An important aspect in the management of patients with diffuse low-grade gliomas (LGGs) involves monitoring the lesions via serial magnetic resonance imaging (MRI). However, radiological interpretations of LGG interval scans are often qualitative and thus difficult to use clinically.

Methods

To contextualize these assessments, we retrospectively compared radiological interpretations of LGG growth or stability to volume change measured by manual segmentation. Tumor diameter was also measured in one, two, and three dimensions to evaluate reported methods for assessment of glioma progression, including RECIST criteria, Macdonald/RANO criteria, and mean tumor diameter/ellipsoid method.

Results

Tumors evaluated as stable by radiologists grew a median volume of 5.1 mL (11.1%) relative to the comparison scan, and those evaluated as having grown had a median volume increase of 13.3 mL (23.7%).

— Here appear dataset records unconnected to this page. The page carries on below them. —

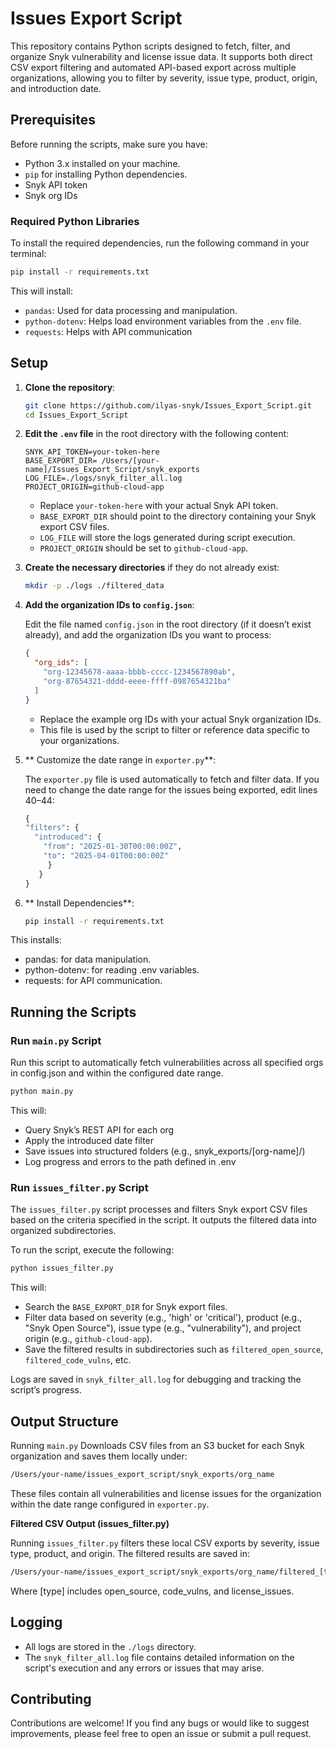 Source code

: # Issues Export Script

This repository contains Python scripts designed to fetch, filter, and organize Snyk vulnerability and license issue data. It supports both direct CSV export filtering and automated API-based export across multiple organizations, allowing you to filter by severity, issue type, product, origin, and introduction date.

## Prerequisites

Before running the scripts, make sure you have:

- Python 3.x installed on your machine.
- `pip` for installing Python dependencies.
- Snyk API token
- Snyk org IDs



### Required Python Libraries

To install the required dependencies, run the following command in your terminal:

```bash
pip install -r requirements.txt
```

This will install:

- `pandas`: Used for data processing and manipulation.
- `python-dotenv`: Helps load environment variables from the `.env` file.
- `requests`: Helps with API communication

## Setup

1. **Clone the repository**:

   ```bash
   git clone https://github.com/ilyas-snyk/Issues_Export_Script.git
   cd Issues_Export_Script
   ```

2. **Edit the `.env` file** in the root directory with the following content:

   ```env
   SNYK_API_TOKEN=your-token-here
   BASE_EXPORT_DIR= /Users/[your-name]/Issues_Export_Script/snyk_exports
   LOG_FILE=./logs/snyk_filter_all.log
   PROJECT_ORIGIN=github-cloud-app
   ```

   - Replace `your-token-here` with your actual Snyk API token.
   - `BASE_EXPORT_DIR` should point to the directory containing your Snyk export CSV files.
   - `LOG_FILE` will store the logs generated during script execution.
   - `PROJECT_ORIGIN` should be set to `github-cloud-app`.

3. **Create the necessary directories** if they do not already exist:

   ```bash
   mkdir -p ./logs ./filtered_data
   ```

4. **Add the organization IDs to `config.json`**:

   Edit the file named `config.json` in the root directory (if it doesn’t exist already), and add the organization IDs you want to process:

   ```json
   {
     "org_ids": [
       "org-12345678-aaaa-bbbb-cccc-1234567890ab",
       "org-87654321-dddd-eeee-ffff-0987654321ba"
     ]
   }
   ```

   - Replace the example org IDs with your actual Snyk organization IDs.
   - This file is used by the script to filter or reference data specific to your organizations.

5. ** Customize the date range in `exporter.py`**:

   The `exporter.py` file is used automatically to fetch and filter data. If you need to change the date range for the issues being exported, edit lines 40–44:
   
   ```src/exporter.py
   {
   "filters": {
     "introduced": {
       "from": "2025-01-30T00:00:00Z",
       "to": "2025-04-01T00:00:00Z"
        }
      }
   }
   ```

6. ** Install Dependencies**:

   ```bash
   pip install -r requirements.txt
   ```
This installs:

- pandas: for data manipulation.
- python-dotenv: for reading .env variables.
- requests: for API communication.

## Running the Scripts

### Run `main.py` Script

Run this script to automatically fetch vulnerabilities across all specified orgs in config.json and within the configured date range.

```bash
python main.py
```

This will:

- Query Snyk’s REST API for each org
- Apply the introduced date filter
- Save issues into structured folders (e.g., snyk_exports/[org-name]/)
- Log progress and errors to the path defined in .env

### Run `issues_filter.py` Script

The `issues_filter.py` script processes and filters Snyk export CSV files based on the criteria specified in the script. It outputs the filtered data into organized subdirectories.

To run the script, execute the following:

```bash
python issues_filter.py
```

This will:

- Search the `BASE_EXPORT_DIR` for Snyk export files.
- Filter data based on severity (e.g., 'high' or 'critical'), product (e.g., "Snyk Open Source"), issue type (e.g., "vulnerability"), and project origin (e.g., `github-cloud-app`).
- Save the filtered results in subdirectories such as `filtered_open_source`, `filtered_code_vulns`, etc.

Logs are saved in `snyk_filter_all.log` for debugging and tracking the script’s progress.

## Output Structure

Running `main.py`
Downloads CSV files from an S3 bucket for each Snyk organization and saves them locally under:

```bash
/Users/your-name/issues_export_script/snyk_exports/org_name
```
These files contain all vulnerabilities and license issues for the organization within the date range configured in `exporter.py`.

**Filtered CSV Output (issues_filter.py)**

Running `issues_filter.py` filters these local CSV exports by severity, issue type, product, and origin. The filtered results are saved in:

```bash
/Users/your-name/issues_export_script/snyk_exports/org_name/filtered_[type]
```
Where [type] includes open_source, code_vulns, and license_issues.

## Logging

- All logs are stored in the `./logs` directory.
- The `snyk_filter_all.log` file contains detailed information on the script's execution and any errors or issues that may arise.

## Contributing

Contributions are welcome! If you find any bugs or would like to suggest improvements, please feel free to open an issue or submit a pull request.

Diameter-based measurements corresponded well but tended to overestimate gold standard segmented volumes. In addition, agreement with segmented volume measurements improved from 17.6 ± 8.0 to 4.5 ± 5.8 to 3.9 ± 3.6 mm for diameter and from 104.0 ± 96.6 to 25.3 ± 36.8 to 15.9 ± 21.3 mL for volume with radiological measurements in one, two, and three dimensions, respectively. Measurement overestimation increased with tumor size.

Conclusions

Given accumulating evidence that LGG volume and growth are prognostic factors, there is a need for objective lesion measurement. Current radiological reporting workflows fail to appreciate and communicate the true expansion of LGGs. While volumetric analysis remains the gold standard for assessment of growth, careful diametric measurements in three dimensions may be an acceptable alternative.